If you run a business right now, you probably don’t need anyone to tell you how hard that is. Years of Covid disruption followed by economic and political chaos. Material costs have risen due to supply issues, inflation is hitting all overheads, in particular energy costs, and now interest rates are also rising fast. We can debate whether the ill considered mini budget caused this rise or merely accelerated it, but underlying borrowing costs have trebled or more for anyone not on a fixed rate.
So if you run a business it’s tough right now.
There are other impacts that many businesses don’t always consider.
If inflation and interest rates are worrying you, they may well be terrifying some of your employees. The majority of readers running their own businesses are old enough that they will probably have had bumps in the road before. Previous recessions, regulatory pressures in your industry, or just the cut and thrust of growth periods or contractions. Of course not all business owners are 50+ but many are. As a result they have two things in their favour. Firstly they have resilience. They have dealt with challenges before and have practical experience and emotional strength to handle the pressure that comes with any kind of turmoil. Secondly, they may have more confidence that this is a transitory period and that they will come out the other side.
Compare this with any adult under say 35. For them it has been a period of relatively plain sailing for most of their adult life. Cheap and easy debt to buy most things they wanted. Job security and flexibility with pretty much full employment, and until covid, nothing really to worry them. Yes house price inflation kept owning their own home just out of reach for many but on the whole it was a fairly comfortable time for young adults. Covid of course challenged all of us from a mental health and fear of mortality particularly for the elderly or infirm, but economically many were unaffected or even better off. All their wages, or 80% of their pay if furloughed, and less to spend it on.
Now think about that same age group. Many of your employees. They don’t have emotional or financial resilience. They don’t yet have the confidence that it will all sort itself out, eventually.

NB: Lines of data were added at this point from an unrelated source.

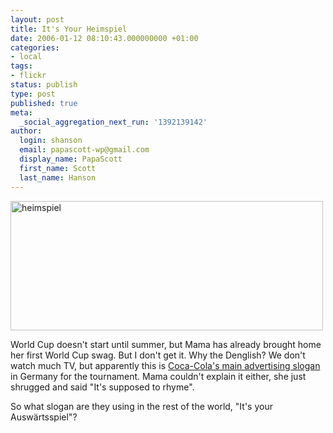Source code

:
 ```yaml
---
layout: post
title: It's Your Heimspiel
date: 2006-01-12 08:10:43.000000000 +01:00
categories:
- local
tags:
- flickr
status: publish
type: post
published: true
meta:
  _social_aggregation_next_run: '1392139142'
author:
  login: shanson
  email: papascott-wp@gmail.com
  display_name: PapaScott
  first_name: Scott
  last_name: Hanson
---
```

<p><a href="http://www.flickr.com/photos/papascott/85538623/" title="Photo Sharing"><img src="https://static.flickr.com/42/85538623_453ad2cade.jpg" width="500" height="207" alt="heimspiel" /></a></p>
<p>World Cup doesn't start until summer, but Mama has already brought home her first World Cup swag. But I don't get it. Why the Denglish? We don't watch much TV, but apparently this is <a href="http://www.cokefridge.de/">Coca-Cola's main advertising slogan</a> in Germany for the tournament. Mama couldn't explain it either, she just shrugged and said "It's supposed to rhyme".</p>
<p>So what slogan are they using in the rest of the world, "It's your Ausw&auml;rtsspiel"?</p>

Surveys say most families are no more than a couple of paycheques away from homeless or starving because they have no savings, no bank of Mum & Dad to ‘borrow’ from.
Now think about a big chunk of your team having sleepless nights about not being able to feed their kids or pay the mortgage. (Let’s be clear though, we know that many business owners share these concerns, but they are to some degree able to make their own decisions and manage the situation. At the least the owner is the last one to become redundant).

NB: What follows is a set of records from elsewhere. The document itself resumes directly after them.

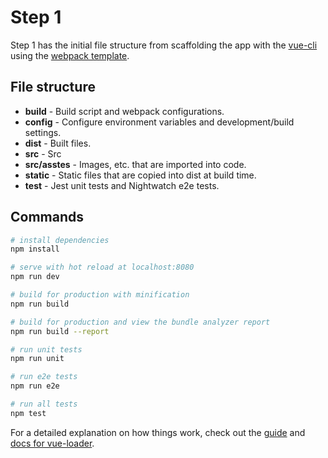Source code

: # Step 1

Step 1 has the initial file structure from scaffolding the app with
the [vue-cli](https://cli.vuejs.org/) using the
[webpack template](https://github.com/vuejs-templates/webpack).

## File structure
- **build** - Build script and webpack configurations.
- **config** - Configure environment variables and development/build settings.
- **dist** - Built files.
- **src** - Src
- **src/asstes** - Images, etc. that are imported into code.
- **static** - Static files that are copied into dist at build time.
- **test** - Jest unit tests and Nightwatch e2e tests.


## Commands

``` bash
# install dependencies
npm install

# serve with hot reload at localhost:8080
npm run dev

# build for production with minification
npm run build

# build for production and view the bundle analyzer report
npm run build --report

# run unit tests
npm run unit

# run e2e tests
npm run e2e

# run all tests
npm test
```

For a detailed explanation on how things work, check out the [guide](http://vuejs-templates.github.io/webpack/) and [docs for vue-loader](http://vuejs.github.io/vue-loader).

So what can you do to help?
Few business can give pay rises sufficient to cover every employees higher costs without damaging their own finances. But some help costs very little.

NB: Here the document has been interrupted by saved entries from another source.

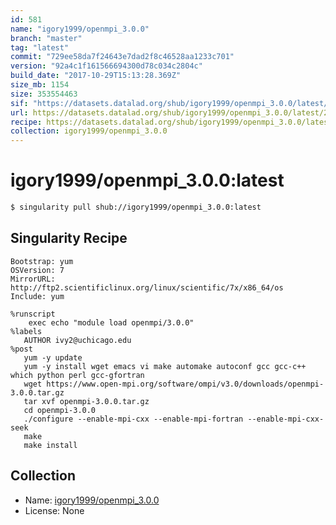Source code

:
 ```yaml
---
id: 581
name: "igory1999/openmpi_3.0.0"
branch: "master"
tag: "latest"
commit: "729ee58da7f24643e7dad2f8c46528aa1233c701"
version: "92a4c1f161566694300d78c034c2804c"
build_date: "2017-10-29T15:13:28.369Z"
size_mb: 1154
size: 353554463
sif: "https://datasets.datalad.org/shub/igory1999/openmpi_3.0.0/latest/2017-10-29-729ee58d-92a4c1f1/92a4c1f161566694300d78c034c2804c.simg"
url: https://datasets.datalad.org/shub/igory1999/openmpi_3.0.0/latest/2017-10-29-729ee58d-92a4c1f1/
recipe: https://datasets.datalad.org/shub/igory1999/openmpi_3.0.0/latest/2017-10-29-729ee58d-92a4c1f1/Singularity
collection: igory1999/openmpi_3.0.0
---
```


# igory1999/openmpi_3.0.0:latest

```bash
$ singularity pull shub://igory1999/openmpi_3.0.0:latest
```

## Singularity Recipe

```singularity
Bootstrap: yum
OSVersion: 7
MirrorURL: http://ftp2.scientificlinux.org/linux/scientific/7x/x86_64/os
Include: yum

%runscript
    exec echo "module load openmpi/3.0.0"
%labels
   AUTHOR ivy2@uchicago.edu
%post
   yum -y update
   yum -y install wget emacs vi make automake autoconf gcc gcc-c++ which python perl gcc-gfortran
   wget https://www.open-mpi.org/software/ompi/v3.0/downloads/openmpi-3.0.0.tar.gz
   tar xvf openmpi-3.0.0.tar.gz
   cd openmpi-3.0.0
   ./configure --enable-mpi-cxx --enable-mpi-fortran --enable-mpi-cxx-seek
   make
   make install
```

## Collection

 - Name: [igory1999/openmpi_3.0.0](https://github.com/igory1999/openmpi_3.0.0)
 - License: None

- Understanding. You can make sure they know that you are not oblivious to their situation. Hold a meeting or send an email that says you care and will do everything you can to help. They may also feel very alone, and raising the topic of mortgage rate problems or cost of living crises gets them talking to each other. As the old adage goes… a problem shared is a problem halved.
- If you can, guide them to people who can support. That could be mortgage advisors or debt advisors, or more general support agencies like citizens advice or Samaritans. Each persons need will be different but don’t underestimate how valuable all of theses resources can be and how few people would think to use them.
- Encourage people to face up to any issues. If you can’t pay your energy bills, simply ignoring that fact won’t change anything. Energy providers have a legal obligation to help people in energy debt. Make sure people talk to their supplier early on. Similarly mortgage companies don’t send in the bailiffs when people can’t pay all their mortgage, they do that when people stop talking to them about options. They may be able to switch to interest only loans or even roll up some into the mortgage. What they can’t do is to find a solution when the customer isn’t communicating.
- Finally, be realistic with them. If their performance suffers as a result of the stress, a telling off at work isn’t going to help. We know that you may also need 110% effort to keep the business running at the moment, but you may need to ask that from those not in distress rather than those for whom it may be the final straw.
We do know from experience that things will get better. Economic cycles are just that. They will resolve in time. However, we also know that there will be casualties of a recession or interest rate spike, or energy crisis, and it isn’t always the rubbish ‘zombie’ businesses (already dead but don’t realise it yet) that fail.